Look through the lines below and copy each one that includes "return".

**Data provided**
* * * * *

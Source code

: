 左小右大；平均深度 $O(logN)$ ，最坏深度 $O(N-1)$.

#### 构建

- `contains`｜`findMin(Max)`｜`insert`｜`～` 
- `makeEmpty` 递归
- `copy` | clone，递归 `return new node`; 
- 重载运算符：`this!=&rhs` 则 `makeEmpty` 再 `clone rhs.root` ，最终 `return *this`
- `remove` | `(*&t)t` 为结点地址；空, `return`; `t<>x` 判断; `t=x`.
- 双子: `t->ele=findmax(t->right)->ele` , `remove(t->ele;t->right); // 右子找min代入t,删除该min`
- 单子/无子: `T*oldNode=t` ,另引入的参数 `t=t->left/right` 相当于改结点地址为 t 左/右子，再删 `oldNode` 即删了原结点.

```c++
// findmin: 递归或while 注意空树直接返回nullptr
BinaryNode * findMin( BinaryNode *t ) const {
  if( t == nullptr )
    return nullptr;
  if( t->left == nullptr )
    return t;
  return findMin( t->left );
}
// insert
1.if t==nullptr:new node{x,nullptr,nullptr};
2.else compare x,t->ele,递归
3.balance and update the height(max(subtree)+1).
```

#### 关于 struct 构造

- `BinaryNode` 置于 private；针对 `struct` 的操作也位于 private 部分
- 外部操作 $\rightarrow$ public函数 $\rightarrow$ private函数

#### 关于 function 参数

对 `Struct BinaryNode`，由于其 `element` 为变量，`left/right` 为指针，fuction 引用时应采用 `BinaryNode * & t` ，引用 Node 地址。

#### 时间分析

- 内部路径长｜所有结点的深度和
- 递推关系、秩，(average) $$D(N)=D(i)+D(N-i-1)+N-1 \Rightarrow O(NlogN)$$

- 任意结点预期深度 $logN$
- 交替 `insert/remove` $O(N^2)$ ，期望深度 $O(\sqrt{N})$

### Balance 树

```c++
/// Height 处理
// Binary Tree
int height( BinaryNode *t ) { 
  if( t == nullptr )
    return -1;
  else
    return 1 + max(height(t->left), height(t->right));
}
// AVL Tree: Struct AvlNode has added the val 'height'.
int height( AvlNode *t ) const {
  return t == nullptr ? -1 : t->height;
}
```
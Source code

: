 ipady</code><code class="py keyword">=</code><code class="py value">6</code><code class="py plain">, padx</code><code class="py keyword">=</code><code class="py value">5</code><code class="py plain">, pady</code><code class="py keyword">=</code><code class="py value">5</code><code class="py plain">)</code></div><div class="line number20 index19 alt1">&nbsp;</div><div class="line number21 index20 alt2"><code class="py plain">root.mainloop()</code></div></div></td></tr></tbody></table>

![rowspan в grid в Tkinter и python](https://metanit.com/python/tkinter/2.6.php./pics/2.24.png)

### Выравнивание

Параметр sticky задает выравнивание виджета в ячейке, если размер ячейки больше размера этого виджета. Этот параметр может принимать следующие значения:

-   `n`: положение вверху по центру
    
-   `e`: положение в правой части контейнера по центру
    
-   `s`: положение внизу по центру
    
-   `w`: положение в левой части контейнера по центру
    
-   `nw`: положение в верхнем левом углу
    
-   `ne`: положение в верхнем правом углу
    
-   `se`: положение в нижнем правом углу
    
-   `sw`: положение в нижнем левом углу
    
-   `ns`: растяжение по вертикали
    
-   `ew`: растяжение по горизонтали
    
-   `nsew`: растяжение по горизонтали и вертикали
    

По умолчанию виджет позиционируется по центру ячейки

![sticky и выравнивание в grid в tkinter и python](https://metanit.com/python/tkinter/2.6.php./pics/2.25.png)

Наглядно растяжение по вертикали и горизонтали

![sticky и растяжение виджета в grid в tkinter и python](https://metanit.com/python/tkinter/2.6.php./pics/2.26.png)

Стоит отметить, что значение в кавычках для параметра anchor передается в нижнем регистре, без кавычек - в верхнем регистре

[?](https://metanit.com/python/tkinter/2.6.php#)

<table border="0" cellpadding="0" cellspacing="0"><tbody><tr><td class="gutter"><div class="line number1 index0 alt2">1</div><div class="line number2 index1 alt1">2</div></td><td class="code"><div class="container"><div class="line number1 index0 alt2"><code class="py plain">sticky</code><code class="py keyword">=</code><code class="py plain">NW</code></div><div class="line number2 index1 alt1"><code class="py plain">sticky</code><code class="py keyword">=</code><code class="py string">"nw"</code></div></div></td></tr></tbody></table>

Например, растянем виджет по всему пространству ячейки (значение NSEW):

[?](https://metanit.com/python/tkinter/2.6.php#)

* * * * *

**Result**
- `copy` | clone，递归 `return new node`; 
- 重载运算符：`this!=&rhs` 则 `makeEmpty` 再 `clone rhs.root` ，最终 `return *this`
- `remove` | `(*&t)t` 为结点地址；空, `return`; `t<>x` 判断; `t=x`.
    return nullptr;
    return t;
  return findMin( t->left );
    return -1;
    return 1 + max(height(t->left), height(t->right));
  return t == nullptr ? -1 : t->height;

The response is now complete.